American basketball player (born 1998)

Leaonna Laneah Odom (born March 26, 1998) is an American professional basketball player who is a free agent. She played college basketball for the Duke Blue Devils.

==Early life==
Odom started her high school basketball career at Los Alamitos High School where she averaged 14.3 points and 8.8 rebounds in her freshman season. She moved to Mater Dei for her sophomore season. She played the remainder of her high school basketball career at Chaminade College Prep where she averaged 21.5 points, 9.9 rebounds, 2.5 assists, 1.5 steals and 2.1 blocks in her senior year. She participated in the 2016 McDonald's All-American game in Chicago and the 2016 Jordan Brand Classic in New York where she scored 13 points, 3 rebounds and 2 blocks.

==College career==
Odom played college basketball for the Duke Blue Devils from 2016 to 2020. In her freshman season, she averaged 8.1 points, 4.6 rebounds and 0.7 assists per game. In her Sophomore season, she averaged 9.6 points, 6.3 rebounds and 1.7 assists per game. In her junior year, she averaged 13.1 points, 6.4 rebounds and 2.5 assists per game. In her senior year, she averaged 14.3 points, 6.2 rebounds and 1.3 assists per game.

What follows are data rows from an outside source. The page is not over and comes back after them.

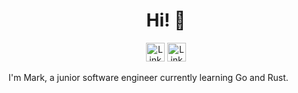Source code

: <h1 align="center">Hi! 👋</h1>

<p align="center">
  <a href="https://www.linkedin.com/in/mark-cooper-6532ab141"><img height="30em" src="https://img.shields.io/badge/LinkedIn-0077B5?style=for-the-badge&logo=linkedin&logoColor=white" alt="Link to LinkedIn profile" style="max-width: 100%;"></a>
  <a href="https://github.com/markcooper37"><img height="30em" src="https://img.shields.io/badge/GitHub-100000?style=for-the-badge&logo=github&logoColor=white" alt="Link to GitHub profile" style="max-width: 100%;"></a>
</p>

I'm Mark, a junior software engineer currently learning Go and Rust.
<!--
**markcooper37/markcooper37** is a ✨ _special_ ✨ repository because its `README.md` (this file) appears on your GitHub profile.
-->
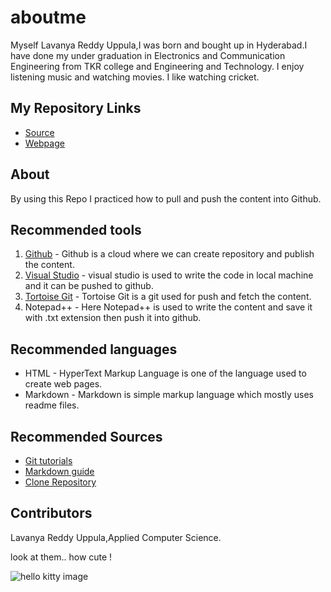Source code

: # aboutme
Myself Lavanya Reddy Uppula,I was born and bought up in Hyderabad.I have done my under graduation in Electronics and Communication Engineering from TKR college and Engineering and Technology. I enjoy listening music and watching movies. I like watching cricket.


## My Repository Links

- [Source](https://github.com/reddylavanya/aboutme)
- [Webpage]( https://reddylavanya.github.io/aboutme/)

## About

By using this Repo I practiced how to pull and push the content into Github.

## Recommended tools

1. [Github](https://github.com/reddylavanya/aboutme) - Github is a cloud where we can create repository and publish the content.
1. [Visual Studio](https://code.visualstudio.com/) - visual studio is used to write the code in local machine and it can be pushed to github.
1. [Tortoise Git](https://tortoisegit.org/) - Tortoise Git is a git used for push and fetch the content.
1. Notepad++ - Here Notepad++ is used to write the content and save it with .txt extension then push it into github.

## Recommended languages

- HTML - HyperText Markup Language is one of the language used to create web pages.
- Markdown - Markdown is simple markup language which mostly uses readme files.

## Recommended Sources

- [Git tutorials](http://www.vogella.com/tutorials/Git/article.html)
- [Markdown guide](https://www.markdownguide.org/)
- [Clone Repository](https://help.github.com/articles/cloning-a-repository/)

## Contributors

Lavanya Reddy Uppula,Applied Computer Science.

look at them.. how cute !

![hello kitty image](https://www.petmd.com/sites/default/files/petmd-kitten-facts.jpg)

Her 54.7-percent shooting from the floor ranked fourth in the Atlantic Coast Conference.

===Duke statistics===
Source

Ratios
| YEAR | Team | GP | FG% | 3P% | FT% | RBG | APG | BPG | SPG | PPG |
|---|---|---|---|---|---|---|---|---|---|---|
| 2016–17 | Duke | 34 | 54.2% | – | 63.9% | 4.59 | 0.71 | 0.94 | 1.15 | 8.12 |
| 2017–18 | Duke | 33 | 52.9% | – | 59.7% | 6.27 | 1.67 | 1.15 | 1.09 | 9.64 |
| 2018–19 | Duke | 30 | 50.6% | – | 58.9% | 6.40 | 2.53 | 0.90 | 1.63 | 13.13 |
| 2019–20 | Duke | 28 | 54.7% | 37.5% | 62.0% | 6.21 | 1.64 | 0.61 | 1.86 | 14.25 |
| Career |  | 125 | 53.0% | 25.0% | 61.0% | 5.83 | 1.61 | 0.91 | 1.41 | 11.10 |

Totals
| YEAR | Team | GP | FG | FGA | 3P | 3PA | FT | FTA | REB | A | BK | ST | PTS |
|---|---|---|---|---|---|---|---|---|---|---|---|---|---|
| 2016–17 | Duke | 34 | 115 | 212 | 0 | 2 | 46 | 72 | 156 | 24 | 32 | 39 | 276 |
| 2017–18 | Duke | 33 | 139 | 263 | 0 | 1 | 40 | 67 | 207 | 55 | 38 | 36 | 318 |
| 2018–19 | Duke | 30 | 169 | 334 | 0 | 1 | 56 | 95 | 192 | 76 | 27 | 49 | 394 |
| 2019–20 | Duke | 28 | 176 | 322 | 3 | 8 | 44 | 71 | 174 | 46 | 17 | 52 | 399 |
| Career |  | 125 | 599 | 1131 | 3 | 12 | 186 | 305 | 729 | 201 | 114 | 176 | 1387 |

==Professional career==
On April 17, 2020, the New York Liberty selected Odom as the 15th pick in the 2020 WNBA draft.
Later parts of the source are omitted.